In the Phase 3 BRIGHTE trial, 60% of heavily treatment-experienced adults receiving Rukobia with an optimised background therapy reported positive results
Scanning electron micrograph of HIV-1. (Credit: C. Goldsmith/Wikipedia.)
ViiV Healthcare, a GSK company specialised in HIV therapies, has received the US Food and Drug Administration (FDA) approval for Rukobia (fostemsavir), 600mg extended-release tablets, for the treatment for HIV in adults with limited treatment options.
Rukobia is a novel attachment inhibitor indicated for use in combination with other antiretroviral (ARV) therapies to treat HIV-1 infection in heavily treatment-experienced (HTE) adults who are failing current ARV regimen due to resistance, intolerance or safety considerations.
ViiV Healthcare CEO Deborah Waterhouse said: “There is a small group of heavily treatment-experienced adults living with HIV who are not able to maintain viral suppression with currently available medication and, without effective new options, are at great risk of progressing to AIDS.
“The approval of Rukobia is a culmination of incredibly complex research, development, and manufacturing efforts to ensure we leave no person living with HIV behind.”
FDA approval for Rukobia is based on data from the Phase 3 BRIGHTE study
The US regulatory approval was based on data from the Phase 3 BRIGHTE study, which evaluated the safety and efficacy of Rukobia in combination with optimised background therapy (OBT) in HTE adults living with multidrug-resistant HIV.
According to the company, HTE adults with limited options due to resistance, tolerability or safety considerations are at risk of the disease progressing to AIDS and require additional therapies.
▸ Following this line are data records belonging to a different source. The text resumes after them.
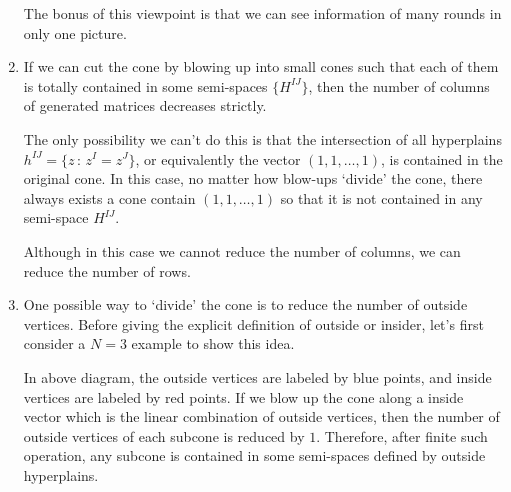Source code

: \documentclass[12pt]{article}
\theoremstyle{definition}
\theoremstyle{plain}
\begin{document}
\begin{enumerate}
	
	The bonus of this viewpoint is that we can see information of many rounds 
	in only one picture.

	\item If we can cut the cone by blowing up into small cones such that 
	each of them is totally contained in some semi-spaces $\{H^{IJ}\}$, then
	the number of columns of generated matrices decreases strictly.

	The only possibility we can't do this is that 
	the intersection of all hyperplains $h^{IJ}=\{z\,:\, z^I=z^J\}$, 
	or equivalently the vector $(1,1,\dots,1)$, 
	is contained in the original cone.
	In this case, no matter how blow-ups `divide' the cone, 
	there always exists a cone contain
	$(1,1,\dots,1)$ so that it is not contained in any semi-space $H^{IJ}$.

	Although in this case we cannot reduce the number of columns, we can reduce the number of rows.

\item One possible way to `divide' the cone is to reduce the number of outside vertices.
	Before giving the explicit definition of outside or insider, let's first consider a $N=3$ 
	example to show this idea.
	\begin{center}
	\end{center}
In above diagram, the outside vertices are labeled by blue points, and inside vertices are
labeled by red points. If we blow up the cone along a inside vector which is 
the linear combination of outside vertices, then the number of outside
vertices of each subcone is reduced by $1$. Therefore, after finite such operation,
any subcone is contained in some semi-spaces defined by outside hyperplains.


\end{enumerate}
\end{document}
The study demonstrated that 60% of subjects in the randomised cohort, who received Rukobia in addition to an investigator-selected OBT experienced undetectable HIV viral load and meaningful improvements to CD4+ T-cell count.
The most common adverse reactions observed in randomised and nonrandomised participants include nausea, fatigue and diarrhoea.
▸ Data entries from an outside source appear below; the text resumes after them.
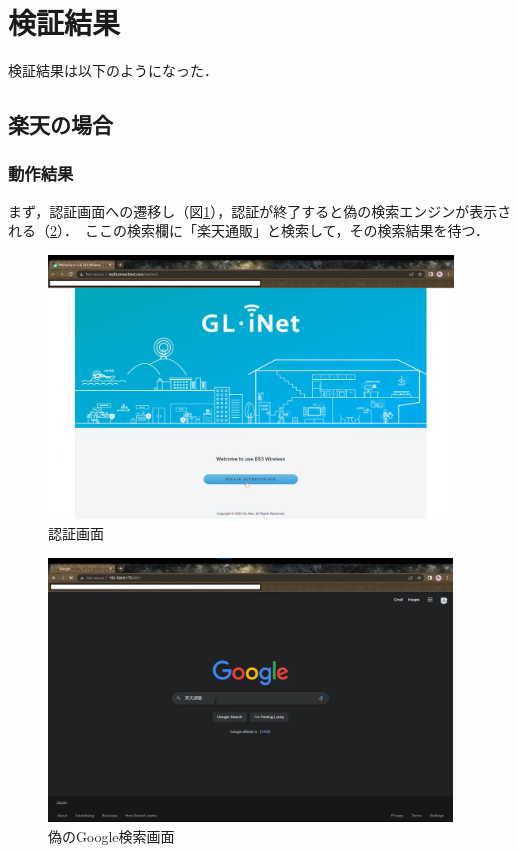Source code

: \documentclass[dvipdfmx]{jsarticle}
\begin{document}
        \section{検証結果}
            検証結果は以下のようになった．
            \subsection{楽天の場合}
                \subsubsection{動作結果}
                    まず，認証画面への遷移し（図\ref{rakuten-00}），認証が終了すると偽の検索エンジンが表示される（\ref{rakuten-01}）．\
                    ここの検索欄に「楽天通販」と検索して，その検索結果を待つ．\
                    \begin{figure}[pth]
                        \centering
                        \includegraphics[height=7cm]{img/rakuten/rakuten-00.png}
                        \caption{認証画面}
                        \label{rakuten-00}
                    \end{figure}
                    \begin{figure}[pth]
                        \centering
                        \includegraphics[height=7cm]{img/rakuten/rakuten-01.png}
                        \caption{偽のGoogle検索画面}
                        \label{rakuten-01}
                    \end{figure}
\end{document}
Serious drug reactions were reported in 3% of people, due to severe immune reconstitution inflammatory syndrome, and the most common adverse events that resulted in discontinuation were related to infections
Quest Clinical Research chief executive officer and director Jacob Lalezari said: “As a novel HIV attachment inhibitor, fostemsavir targets the first step of the viral lifecycle offering a new mechanism of action to treat people living with HIV.
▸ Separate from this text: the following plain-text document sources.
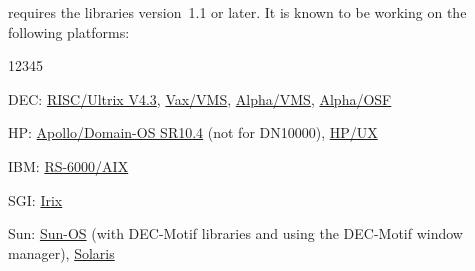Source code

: \KUIPMotif{} requires the \Motif{} libraries version~1.1 or later.
It is known to be working on the following platforms:
\begin{DL}{12345}
\item[DEC:]
\underline{\vphantom{p}RISC/Ultrix V4.3}, 
\underline{\vphantom{p}Vax/VMS},
\underline{Alpha/VMS},
\underline{Alpha/OSF}
\item[HP:]
\underline{Apollo/Domain-OS SR10.4} (not for DN10000),
\underline{\vphantom{p}HP/UX}
\item[IBM:]
\underline{\vphantom{p}RS-6000/AIX}
\item[SGI:]
\underline{\vphantom{p}Irix}
\item[Sun:]
\underline{\vphantom{p}Sun-OS} 
(with DEC-Motif libraries and using the DEC-Motif window manager),
\underline{\vphantom{p}Solaris} 
\end{DL}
“In the BRIGHTE study, fostemsavir in combination with other ARVs effectively achieved and maintained long-term viral suppression and demonstrated clinically meaningful rise in CD4+ T-cell count even among heavily immunocompromised patients.
“These are exciting advances for the HTE population and an advancement the HIV community has long been waiting for. As an activist as well as researcher, I am very grateful to ViiV Healthcare for their commitment to heavily-treatment experienced people living with HIV.”